The major conclusion emerging from the opinion poll is that while foreign-invested companies in Taiwan are enthusiastic about many aspects of the business climate – especially the quality of the workforce and the excellent living conditions – they consider that Taiwan’s economic performance has not lived up to its potential, and that even more difficult challenges lie ahead.
Several specific recommendations can be extrapolated from the survey data. One of the most important of them is for the government to inject greater efficiency and transparency into the regulatory process by carrying out a thorough revision of current laws and regulations that are outdated, inconsistent, or out of alignment with standard international practices. Looking to the future, institutional changes in the rules-making process are needed as well.
AmCham Taipei urges the creation of a “second-generation Administrative Procedures Act (APA)” that would provide sufficient time and opportunity for all stakeholders and the public at large to comment on proposed new regulations – and require government agencies to take those comments into serious consideration.
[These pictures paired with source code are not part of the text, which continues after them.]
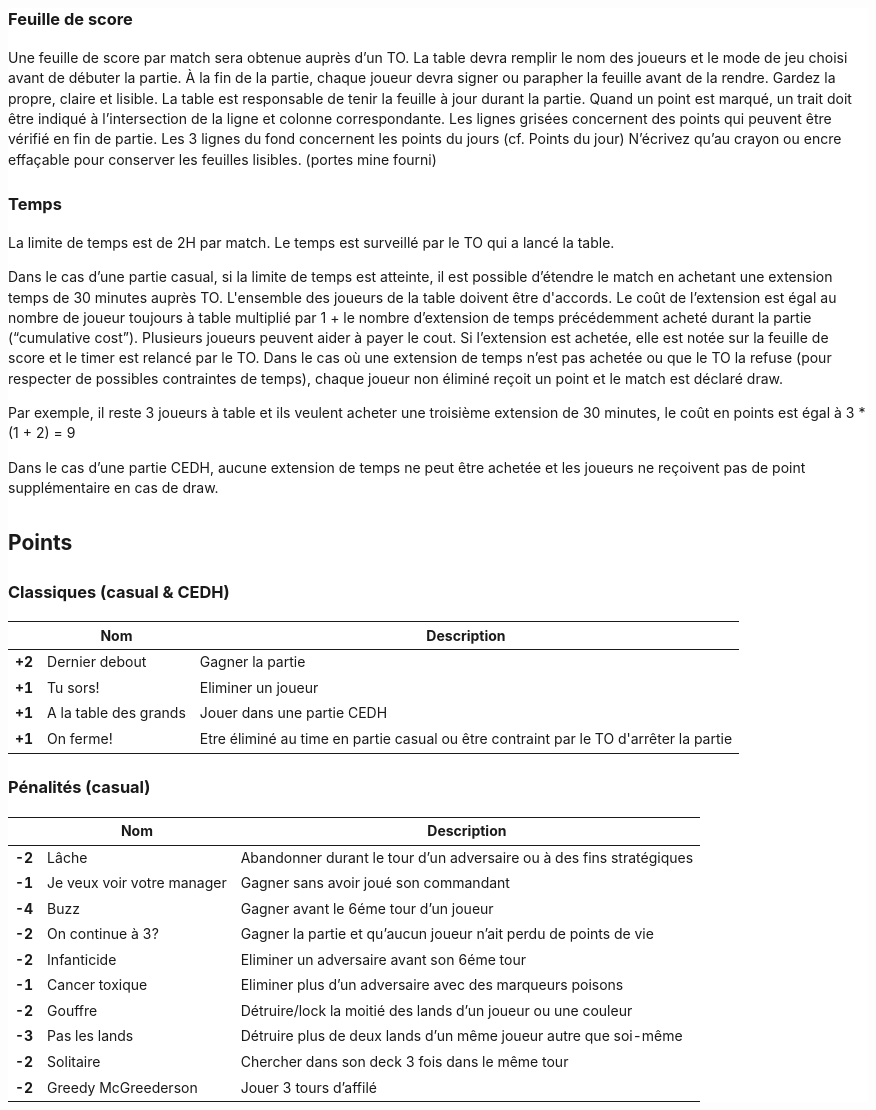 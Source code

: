 ### Feuille de score 

Une feuille de score par match sera obtenue auprès d’un TO. La table devra remplir le nom des joueurs et le mode de jeu choisi avant de débuter la partie. À la fin de la partie, chaque joueur devra signer ou parapher la feuille avant de la rendre. Gardez la propre, claire et lisible. La table est responsable de tenir la feuille à jour durant la partie. Quand un point est marqué, un trait doit être indiqué à l’intersection de la ligne et colonne correspondante. Les lignes grisées concernent des points qui peuvent être vérifié en fin de partie. Les 3 lignes du fond concernent les points du jours (cf. Points du jour) N’écrivez qu’au crayon ou encre effaçable pour conserver les feuilles lisibles. (portes mine fourni) 

### Temps 

La limite de temps est de 2H par match. Le temps est surveillé par le TO qui a lancé la table.  

Dans le cas d’une partie casual, si la limite de temps est atteinte, il est possible d’étendre le match en achetant une extension temps de 30 minutes auprès TO. L'ensemble des joueurs de la table doivent être d'accords. Le coût de l’extension est égal au nombre de joueur toujours à table multiplié par 1 + le nombre d’extension de temps précédemment acheté durant la partie (“cumulative cost”). Plusieurs joueurs peuvent aider à payer le cout. Si l’extension est achetée, elle est notée sur la feuille de score et le timer est relancé par le TO. Dans le cas où une extension de temps n’est pas achetée ou que le TO la refuse (pour respecter de possibles contraintes de temps), chaque joueur non éliminé reçoit un point et le match est déclaré draw. 

Par exemple, il reste 3 joueurs à table et ils veulent acheter une troisième extension de 30 minutes, le coût en points est égal à 3 * (1 + 2) = 9

Dans le cas d’une partie CEDH, aucune extension de temps ne peut être achetée et les joueurs ne reçoivent pas de point supplémentaire en cas de draw.
## **Points** 

### Classiques (casual & CEDH) 

|        | **Nom**               | **Description**                                              |
| ------ | --------------------- | ------------------------------------------------------------ |
| **+2** | Dernier debout        | Gagner la partie                                             |
| **+1** | Tu sors!              | Eliminer un joueur                                           |
| **+1** | A la table des grands | Jouer dans une partie CEDH                                   |
| **+1** | On ferme!             | Etre éliminé au time en partie casual ou être contraint par le TO d'arrêter la partie |

### Pénalités (casual) 

|        | **Nom**                    | **Description**                                              |
| ------ | -------------------------- | ------------------------------------------------------------ |
| **-2** | Lâche                      | Abandonner durant le tour d’un adversaire ou à des fins stratégiques |
| **-1** | Je veux voir votre manager | Gagner sans avoir joué son commandant                       |
| **-4** | Buzz                       | Gagner avant le 6éme tour d’un joueur                        |
| **-2** | On continue à 3?           | Gagner la partie et qu’aucun joueur n’ait perdu de points de vie |
| **-2** | Infanticide                | Eliminer un adversaire avant son 6éme tour                           |
| **-1** | Cancer toxique             | Eliminer plus d’un adversaire avec des marqueurs poisons     |
| **-2** | Gouffre                    | Détruire/lock la moitié des lands d’un joueur ou une couleur |
| **-3** | Pas les lands              | Détruire plus de deux lands d’un même joueur autre que soi-même  |
| **-2** | Solitaire                  | Chercher dans son deck 3 fois dans le même tour |
| **-2** | Greedy McGreederson        | Jouer 3 tours d’affilé                                       |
Such changes would buttress President-elect Tsai Ing-wen’s stated commitment to improve communication among government agencies and between government and the public.
Deep-seated regulatory reform would also facilitate the implementation of a second recommendation: vigorous promotion of Taiwan’s candidacy for membership in regional trade pacts such as the Trans-Pacific Partnership (TPP). The 2016 Business Climate Survey, while indicating continued support for cross-Strait economic ties under the Economic Cooperation Framework Agreement (ECFA), also reflected respondents’ desire to see Taiwan diversify its trade and investment to avoid economic overdependence on any one market.
A high level of support was shown for Taiwan’s participation in the TPP and for broadened economic cooperation with the United States through the annual TIFA talks and negotiation of a Bilateral Investment Agreement. Ensuring that Taiwan’s regulations follow international norms would be a crucial step in removing potential barriers to Taiwan’s entry into bilateral and multilateral agreements.
The search for means to reenergize Taiwan’s economy is certain to be high on the agenda of the new Democratic Progressive Party-led administration, and the key to that revitalization will inevitably be finding ways to stimulate new, job-creating investments from both domestic and foreign sources. The above-mentioned suggestions would go a long way in generating a more favorable investment environment by eliminating regulatory uncertainties and assuaging concerns that unresolved issues with major trading partners could marginalize Taiwan by keeping it outside the TPP.
The path to economic resurgence must also include increased emphasis on innovation. In this respect as well, AmCham Taipei and its member companies have ideas and experience to share as Taiwan sets new policies to reignite its economic engine.